[Source records]
########

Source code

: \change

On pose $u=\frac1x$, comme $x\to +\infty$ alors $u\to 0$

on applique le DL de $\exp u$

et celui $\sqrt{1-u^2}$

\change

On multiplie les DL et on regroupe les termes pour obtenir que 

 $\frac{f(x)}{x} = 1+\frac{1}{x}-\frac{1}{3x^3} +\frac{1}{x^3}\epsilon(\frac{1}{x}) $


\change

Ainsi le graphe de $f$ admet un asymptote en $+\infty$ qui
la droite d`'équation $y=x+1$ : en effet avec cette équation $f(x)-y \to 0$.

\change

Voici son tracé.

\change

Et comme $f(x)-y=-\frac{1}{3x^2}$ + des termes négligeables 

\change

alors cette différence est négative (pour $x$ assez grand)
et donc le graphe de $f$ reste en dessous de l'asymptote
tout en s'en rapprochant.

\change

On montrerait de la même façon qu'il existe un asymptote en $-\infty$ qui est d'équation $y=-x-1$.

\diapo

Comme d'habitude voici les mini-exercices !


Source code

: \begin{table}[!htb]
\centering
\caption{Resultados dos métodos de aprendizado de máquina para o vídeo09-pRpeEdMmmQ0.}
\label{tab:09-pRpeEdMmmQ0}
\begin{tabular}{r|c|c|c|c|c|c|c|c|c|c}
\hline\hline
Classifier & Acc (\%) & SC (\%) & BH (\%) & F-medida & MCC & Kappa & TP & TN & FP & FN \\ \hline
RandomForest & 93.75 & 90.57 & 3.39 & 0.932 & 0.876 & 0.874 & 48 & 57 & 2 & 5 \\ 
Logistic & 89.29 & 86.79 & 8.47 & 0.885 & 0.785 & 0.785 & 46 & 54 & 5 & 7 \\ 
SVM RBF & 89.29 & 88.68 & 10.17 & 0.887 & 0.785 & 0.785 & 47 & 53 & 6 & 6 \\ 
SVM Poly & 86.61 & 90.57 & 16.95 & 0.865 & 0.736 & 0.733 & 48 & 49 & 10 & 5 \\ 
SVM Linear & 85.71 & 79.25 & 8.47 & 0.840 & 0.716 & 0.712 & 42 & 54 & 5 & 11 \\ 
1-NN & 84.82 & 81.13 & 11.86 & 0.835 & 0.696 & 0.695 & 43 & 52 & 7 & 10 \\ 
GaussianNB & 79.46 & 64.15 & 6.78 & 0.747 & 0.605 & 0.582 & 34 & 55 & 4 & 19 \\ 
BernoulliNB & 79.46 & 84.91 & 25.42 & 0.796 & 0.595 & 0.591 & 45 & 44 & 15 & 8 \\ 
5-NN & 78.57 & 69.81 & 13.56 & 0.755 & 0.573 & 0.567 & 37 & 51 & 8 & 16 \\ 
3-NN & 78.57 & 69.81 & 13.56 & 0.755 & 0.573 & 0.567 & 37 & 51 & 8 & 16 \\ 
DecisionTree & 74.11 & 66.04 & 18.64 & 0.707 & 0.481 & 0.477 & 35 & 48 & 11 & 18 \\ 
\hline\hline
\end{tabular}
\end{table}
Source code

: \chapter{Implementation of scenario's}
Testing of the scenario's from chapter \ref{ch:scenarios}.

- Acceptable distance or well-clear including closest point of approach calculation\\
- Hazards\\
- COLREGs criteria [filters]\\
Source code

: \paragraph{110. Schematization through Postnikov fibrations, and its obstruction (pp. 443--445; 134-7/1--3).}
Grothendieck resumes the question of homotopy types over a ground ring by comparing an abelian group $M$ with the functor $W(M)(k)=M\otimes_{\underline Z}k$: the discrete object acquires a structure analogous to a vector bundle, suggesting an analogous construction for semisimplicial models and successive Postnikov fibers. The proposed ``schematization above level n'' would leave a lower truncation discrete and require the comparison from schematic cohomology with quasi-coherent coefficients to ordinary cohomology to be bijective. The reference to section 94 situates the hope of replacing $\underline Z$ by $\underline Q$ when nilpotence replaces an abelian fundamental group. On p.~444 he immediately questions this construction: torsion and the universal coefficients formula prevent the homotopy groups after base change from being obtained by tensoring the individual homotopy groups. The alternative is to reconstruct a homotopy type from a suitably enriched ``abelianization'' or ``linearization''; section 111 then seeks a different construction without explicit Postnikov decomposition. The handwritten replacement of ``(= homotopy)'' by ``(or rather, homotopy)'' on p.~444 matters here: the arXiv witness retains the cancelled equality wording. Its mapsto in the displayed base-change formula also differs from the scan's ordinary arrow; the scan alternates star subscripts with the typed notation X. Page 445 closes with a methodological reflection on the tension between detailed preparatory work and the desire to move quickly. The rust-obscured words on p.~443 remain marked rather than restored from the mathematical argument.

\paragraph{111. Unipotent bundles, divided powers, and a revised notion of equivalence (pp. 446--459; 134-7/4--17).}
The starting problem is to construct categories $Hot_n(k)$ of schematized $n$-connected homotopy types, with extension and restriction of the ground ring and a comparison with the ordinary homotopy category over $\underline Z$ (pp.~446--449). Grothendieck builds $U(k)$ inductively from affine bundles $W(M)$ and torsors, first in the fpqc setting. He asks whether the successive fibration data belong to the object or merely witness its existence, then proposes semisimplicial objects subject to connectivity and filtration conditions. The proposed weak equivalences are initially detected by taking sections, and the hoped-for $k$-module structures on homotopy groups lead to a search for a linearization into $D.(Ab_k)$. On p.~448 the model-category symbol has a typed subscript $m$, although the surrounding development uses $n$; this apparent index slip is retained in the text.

########

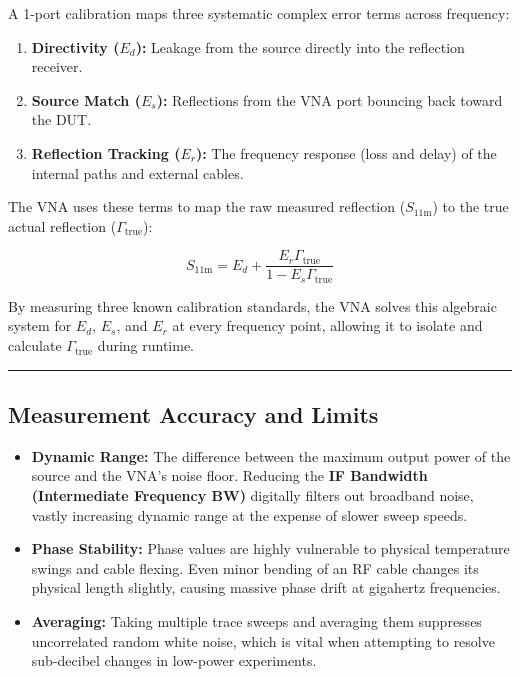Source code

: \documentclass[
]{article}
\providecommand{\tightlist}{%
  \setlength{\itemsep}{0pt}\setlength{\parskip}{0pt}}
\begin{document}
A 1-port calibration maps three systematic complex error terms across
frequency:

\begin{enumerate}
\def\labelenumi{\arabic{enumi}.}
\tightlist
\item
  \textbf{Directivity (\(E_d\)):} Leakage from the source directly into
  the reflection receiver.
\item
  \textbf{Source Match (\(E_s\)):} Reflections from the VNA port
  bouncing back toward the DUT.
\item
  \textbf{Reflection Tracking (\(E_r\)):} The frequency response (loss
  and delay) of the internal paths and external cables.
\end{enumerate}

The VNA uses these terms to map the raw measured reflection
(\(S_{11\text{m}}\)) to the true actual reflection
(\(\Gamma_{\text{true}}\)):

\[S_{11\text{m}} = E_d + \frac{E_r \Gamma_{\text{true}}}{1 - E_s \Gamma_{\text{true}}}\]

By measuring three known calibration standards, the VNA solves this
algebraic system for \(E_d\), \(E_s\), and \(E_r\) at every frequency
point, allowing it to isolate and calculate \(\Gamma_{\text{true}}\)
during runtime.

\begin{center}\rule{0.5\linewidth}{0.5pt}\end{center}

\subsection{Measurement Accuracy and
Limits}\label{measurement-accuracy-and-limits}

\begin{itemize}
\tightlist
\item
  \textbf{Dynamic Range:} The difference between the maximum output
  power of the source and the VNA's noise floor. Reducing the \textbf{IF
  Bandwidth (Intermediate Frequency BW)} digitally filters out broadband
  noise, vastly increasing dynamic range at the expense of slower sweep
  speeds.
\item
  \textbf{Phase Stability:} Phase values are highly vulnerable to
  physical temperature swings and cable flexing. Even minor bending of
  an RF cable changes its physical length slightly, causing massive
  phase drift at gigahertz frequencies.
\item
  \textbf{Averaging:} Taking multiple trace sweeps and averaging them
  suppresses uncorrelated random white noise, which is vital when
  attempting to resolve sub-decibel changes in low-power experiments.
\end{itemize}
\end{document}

########

• _Required action_
Only the lines containing the word "chapter" should be returned from the data above.

• _Response below_
: \chapter{Implementation of scenario's}
Testing of the scenario's from chapter \ref{ch:scenarios}.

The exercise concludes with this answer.